Work item:
In the listing below, count each line that contains "tienen". The reply is that count and nothing else.
####
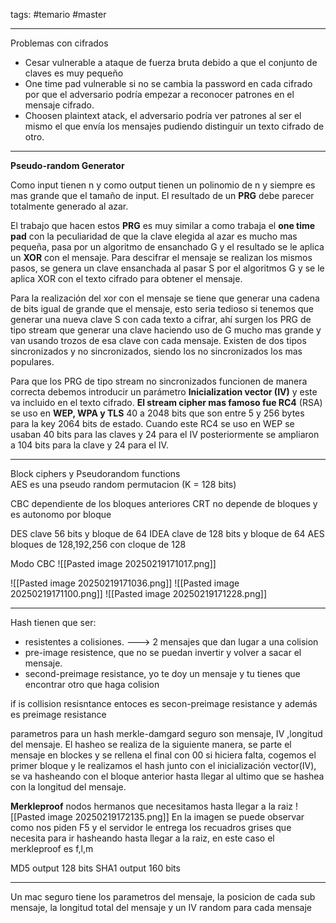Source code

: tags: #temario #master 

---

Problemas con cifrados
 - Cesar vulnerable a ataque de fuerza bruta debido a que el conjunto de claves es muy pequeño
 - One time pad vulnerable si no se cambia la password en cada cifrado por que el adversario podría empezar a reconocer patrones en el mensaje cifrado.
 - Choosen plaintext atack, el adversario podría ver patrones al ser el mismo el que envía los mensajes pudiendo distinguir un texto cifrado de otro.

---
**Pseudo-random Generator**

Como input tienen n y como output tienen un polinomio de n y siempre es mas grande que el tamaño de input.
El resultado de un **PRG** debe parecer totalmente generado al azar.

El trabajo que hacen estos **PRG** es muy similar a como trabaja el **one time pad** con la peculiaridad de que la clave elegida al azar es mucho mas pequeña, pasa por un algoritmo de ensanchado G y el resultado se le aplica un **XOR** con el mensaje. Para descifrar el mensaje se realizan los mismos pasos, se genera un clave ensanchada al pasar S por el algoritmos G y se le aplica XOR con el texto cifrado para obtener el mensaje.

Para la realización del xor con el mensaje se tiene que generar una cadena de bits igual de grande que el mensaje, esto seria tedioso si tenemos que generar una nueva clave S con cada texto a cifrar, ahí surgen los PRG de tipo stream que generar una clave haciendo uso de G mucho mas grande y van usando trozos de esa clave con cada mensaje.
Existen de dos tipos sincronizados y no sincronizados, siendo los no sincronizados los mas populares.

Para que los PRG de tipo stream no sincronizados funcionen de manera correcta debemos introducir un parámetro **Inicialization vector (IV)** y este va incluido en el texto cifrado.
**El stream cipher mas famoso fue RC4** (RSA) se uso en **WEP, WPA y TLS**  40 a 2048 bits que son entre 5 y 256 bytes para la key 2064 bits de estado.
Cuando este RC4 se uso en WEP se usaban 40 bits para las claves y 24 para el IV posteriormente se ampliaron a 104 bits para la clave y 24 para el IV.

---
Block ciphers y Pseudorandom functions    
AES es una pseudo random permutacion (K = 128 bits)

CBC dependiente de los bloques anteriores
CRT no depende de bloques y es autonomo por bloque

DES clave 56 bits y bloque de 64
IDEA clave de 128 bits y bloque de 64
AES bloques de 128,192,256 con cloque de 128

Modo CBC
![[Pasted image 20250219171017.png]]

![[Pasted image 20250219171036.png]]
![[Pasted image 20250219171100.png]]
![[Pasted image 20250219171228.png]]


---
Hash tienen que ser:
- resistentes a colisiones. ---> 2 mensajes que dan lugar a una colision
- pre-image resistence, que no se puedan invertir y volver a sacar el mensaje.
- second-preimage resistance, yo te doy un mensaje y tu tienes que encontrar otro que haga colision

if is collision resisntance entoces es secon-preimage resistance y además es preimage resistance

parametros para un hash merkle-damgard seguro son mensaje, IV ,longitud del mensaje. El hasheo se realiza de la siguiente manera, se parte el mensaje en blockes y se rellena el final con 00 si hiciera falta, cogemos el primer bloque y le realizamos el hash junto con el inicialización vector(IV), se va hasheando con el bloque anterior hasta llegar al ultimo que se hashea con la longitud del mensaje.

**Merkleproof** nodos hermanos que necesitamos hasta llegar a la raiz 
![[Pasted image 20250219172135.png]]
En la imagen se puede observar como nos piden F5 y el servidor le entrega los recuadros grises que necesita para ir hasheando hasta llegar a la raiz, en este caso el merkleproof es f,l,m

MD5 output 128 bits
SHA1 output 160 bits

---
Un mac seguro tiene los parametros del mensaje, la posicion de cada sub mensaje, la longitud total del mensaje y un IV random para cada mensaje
####
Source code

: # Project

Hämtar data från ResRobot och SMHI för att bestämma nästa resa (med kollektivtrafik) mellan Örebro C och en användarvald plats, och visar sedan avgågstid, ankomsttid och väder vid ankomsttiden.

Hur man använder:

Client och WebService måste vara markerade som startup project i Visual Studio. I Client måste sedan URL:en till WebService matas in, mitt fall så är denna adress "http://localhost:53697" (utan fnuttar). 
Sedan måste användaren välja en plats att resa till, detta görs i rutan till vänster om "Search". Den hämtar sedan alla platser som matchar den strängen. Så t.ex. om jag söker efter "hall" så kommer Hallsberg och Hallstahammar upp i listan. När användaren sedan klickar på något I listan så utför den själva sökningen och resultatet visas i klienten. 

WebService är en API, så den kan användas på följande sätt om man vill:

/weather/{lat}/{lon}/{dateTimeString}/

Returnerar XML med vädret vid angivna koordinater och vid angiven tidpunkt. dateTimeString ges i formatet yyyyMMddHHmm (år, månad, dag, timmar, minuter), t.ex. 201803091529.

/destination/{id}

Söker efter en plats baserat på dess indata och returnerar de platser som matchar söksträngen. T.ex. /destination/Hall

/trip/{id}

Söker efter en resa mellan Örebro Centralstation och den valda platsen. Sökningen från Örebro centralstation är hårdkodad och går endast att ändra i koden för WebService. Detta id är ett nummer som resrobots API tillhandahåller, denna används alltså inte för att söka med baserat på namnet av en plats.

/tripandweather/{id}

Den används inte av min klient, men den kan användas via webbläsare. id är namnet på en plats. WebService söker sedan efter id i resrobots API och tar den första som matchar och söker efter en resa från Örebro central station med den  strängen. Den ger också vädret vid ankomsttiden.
####
Response for this exercise:
2